Once the marketplace is able to get traffic to their site, that customer searches for products. The products in a marketplace may be partially sold by the marketplace itself but is also largely sold by third party sellers. So what is a third party seller? A third party seller is just like what it sounds, it is a third party to that specific marketplace you are selling on. So let me provide a specific example. eBay is a marketplace which drives traffic to their website to find potential customers of products that are for sale. Millions of sellers who do not work for eBay list their products on eBay and when that customer makes a purchase, the seller makes money as does eBay as they take fees for every sale. So who is a third party seller? Anyone who is selling on a marketplace is a third party seller competing with other third party sellers to convert that traffic into growth.
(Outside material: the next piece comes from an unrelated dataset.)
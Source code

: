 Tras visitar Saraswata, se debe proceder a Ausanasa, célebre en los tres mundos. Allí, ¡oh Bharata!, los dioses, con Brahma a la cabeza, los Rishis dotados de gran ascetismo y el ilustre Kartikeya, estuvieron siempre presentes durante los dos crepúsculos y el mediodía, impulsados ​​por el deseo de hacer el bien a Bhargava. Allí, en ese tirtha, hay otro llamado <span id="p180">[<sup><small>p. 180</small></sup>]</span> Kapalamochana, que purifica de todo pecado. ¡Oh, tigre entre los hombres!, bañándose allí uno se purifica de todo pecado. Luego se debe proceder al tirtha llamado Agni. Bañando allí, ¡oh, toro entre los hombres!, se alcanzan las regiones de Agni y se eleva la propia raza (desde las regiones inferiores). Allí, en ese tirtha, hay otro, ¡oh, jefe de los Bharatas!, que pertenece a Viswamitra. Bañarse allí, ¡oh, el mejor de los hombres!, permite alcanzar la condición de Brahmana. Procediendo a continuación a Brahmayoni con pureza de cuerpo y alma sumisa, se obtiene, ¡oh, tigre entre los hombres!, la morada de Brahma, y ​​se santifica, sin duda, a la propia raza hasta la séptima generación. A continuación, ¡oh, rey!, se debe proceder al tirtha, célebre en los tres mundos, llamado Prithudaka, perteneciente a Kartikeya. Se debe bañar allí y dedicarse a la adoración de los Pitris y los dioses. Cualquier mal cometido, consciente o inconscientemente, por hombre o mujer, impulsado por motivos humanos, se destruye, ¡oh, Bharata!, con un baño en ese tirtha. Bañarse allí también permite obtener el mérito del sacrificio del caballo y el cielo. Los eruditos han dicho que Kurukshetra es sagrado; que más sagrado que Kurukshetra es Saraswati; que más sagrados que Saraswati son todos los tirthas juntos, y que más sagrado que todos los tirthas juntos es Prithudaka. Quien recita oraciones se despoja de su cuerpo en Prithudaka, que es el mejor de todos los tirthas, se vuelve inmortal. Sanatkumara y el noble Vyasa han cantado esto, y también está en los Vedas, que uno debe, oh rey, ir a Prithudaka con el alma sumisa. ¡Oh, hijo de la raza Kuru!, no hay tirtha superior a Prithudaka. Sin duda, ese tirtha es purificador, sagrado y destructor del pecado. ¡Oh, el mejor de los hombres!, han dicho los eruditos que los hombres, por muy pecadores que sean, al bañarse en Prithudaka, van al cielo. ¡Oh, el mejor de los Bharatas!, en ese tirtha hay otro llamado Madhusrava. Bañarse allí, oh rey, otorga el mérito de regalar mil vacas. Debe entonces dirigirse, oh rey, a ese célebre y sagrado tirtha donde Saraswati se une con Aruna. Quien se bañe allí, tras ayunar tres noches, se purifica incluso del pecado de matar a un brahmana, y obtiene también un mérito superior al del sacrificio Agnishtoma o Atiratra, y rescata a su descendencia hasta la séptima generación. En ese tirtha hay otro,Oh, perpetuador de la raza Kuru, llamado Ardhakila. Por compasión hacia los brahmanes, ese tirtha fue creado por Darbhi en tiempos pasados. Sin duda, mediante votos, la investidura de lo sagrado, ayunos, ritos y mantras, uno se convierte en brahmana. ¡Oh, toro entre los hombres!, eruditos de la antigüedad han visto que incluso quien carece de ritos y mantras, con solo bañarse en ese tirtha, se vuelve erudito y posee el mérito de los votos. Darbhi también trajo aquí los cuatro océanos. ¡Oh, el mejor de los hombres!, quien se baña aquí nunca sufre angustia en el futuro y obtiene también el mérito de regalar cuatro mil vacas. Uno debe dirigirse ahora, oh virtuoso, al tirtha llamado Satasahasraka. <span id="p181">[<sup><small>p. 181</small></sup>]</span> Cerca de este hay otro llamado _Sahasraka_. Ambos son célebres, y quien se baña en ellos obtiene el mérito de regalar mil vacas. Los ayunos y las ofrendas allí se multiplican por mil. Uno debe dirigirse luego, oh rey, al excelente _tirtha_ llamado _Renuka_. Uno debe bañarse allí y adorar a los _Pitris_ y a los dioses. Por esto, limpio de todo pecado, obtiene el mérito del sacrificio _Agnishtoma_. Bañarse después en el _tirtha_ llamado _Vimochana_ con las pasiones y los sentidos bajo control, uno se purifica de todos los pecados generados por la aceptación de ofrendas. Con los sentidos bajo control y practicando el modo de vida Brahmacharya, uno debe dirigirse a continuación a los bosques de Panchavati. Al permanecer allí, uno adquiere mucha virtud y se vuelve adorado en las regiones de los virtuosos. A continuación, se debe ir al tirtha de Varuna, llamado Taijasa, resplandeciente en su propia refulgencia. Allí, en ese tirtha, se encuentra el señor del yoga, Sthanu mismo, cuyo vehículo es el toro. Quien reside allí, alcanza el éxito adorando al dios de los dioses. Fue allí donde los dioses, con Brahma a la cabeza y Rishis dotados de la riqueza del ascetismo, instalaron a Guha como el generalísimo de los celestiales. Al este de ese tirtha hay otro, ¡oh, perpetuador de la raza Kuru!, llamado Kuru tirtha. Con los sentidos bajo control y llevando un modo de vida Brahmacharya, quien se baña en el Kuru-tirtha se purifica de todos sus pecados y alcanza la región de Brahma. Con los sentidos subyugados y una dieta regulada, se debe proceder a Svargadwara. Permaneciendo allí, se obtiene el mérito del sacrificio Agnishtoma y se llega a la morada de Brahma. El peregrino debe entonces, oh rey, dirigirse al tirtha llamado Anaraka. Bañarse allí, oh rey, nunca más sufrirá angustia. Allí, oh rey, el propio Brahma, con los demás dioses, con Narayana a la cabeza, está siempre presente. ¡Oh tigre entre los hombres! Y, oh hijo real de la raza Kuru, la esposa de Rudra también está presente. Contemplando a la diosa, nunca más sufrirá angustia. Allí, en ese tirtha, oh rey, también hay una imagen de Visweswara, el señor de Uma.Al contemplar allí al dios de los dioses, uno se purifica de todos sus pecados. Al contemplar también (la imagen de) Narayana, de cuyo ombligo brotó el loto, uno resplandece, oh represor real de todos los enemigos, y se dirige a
The main benefit for a seller to start selling on marketplaces is that driving traffic to a website is both very time consuming and expensive. If you sell on a marketplace, that location should already have those things in place for you. As a seller than your responsibility is to offer the right product for the specific audience that the marketplace attracts and then you need to compete with the other sellers to get customers to select your product when they make the purchase. Additionally, when a new seller starts out, they do not have typically brand awareness and creditability in the space they want to sell. When you start selling on marketplaces you will see over time that your seller rating increases and your brand becomes established. As a result you establish a brand by using the marketplace creditability to get sales and in parallels establish yourself so that in the future you can break into your own shopping cart or website.
The main negatives of selling on marketplaces is that due to the competition, you typically find yourself in a price battle where you are driving down the price to be competitive. Depending on your supplier, you have to have a base cost that you are not able to go under to really make money with the sale of the product so you eat into your profit margin. Additionally, marketplaces make money by taking a percent of every sale and charging for selling privilege’s in the first place. Therefore you really need to mark up your prices higher when selling on a marketplace to offset the marketplace fees you will incur with the sale.
At the end of the day, the marketplaces do the heavy lifting for you to get traffic and customers ready to buy. You should think of them as turn key ecommerce opportunities as they come however you need to account for the added fees and expenses in your pricing and be smart about what products you sell to ensure you are working in less competitive categories or finding more niche marketplaces when you start selling on marketplace to really hit the ground running.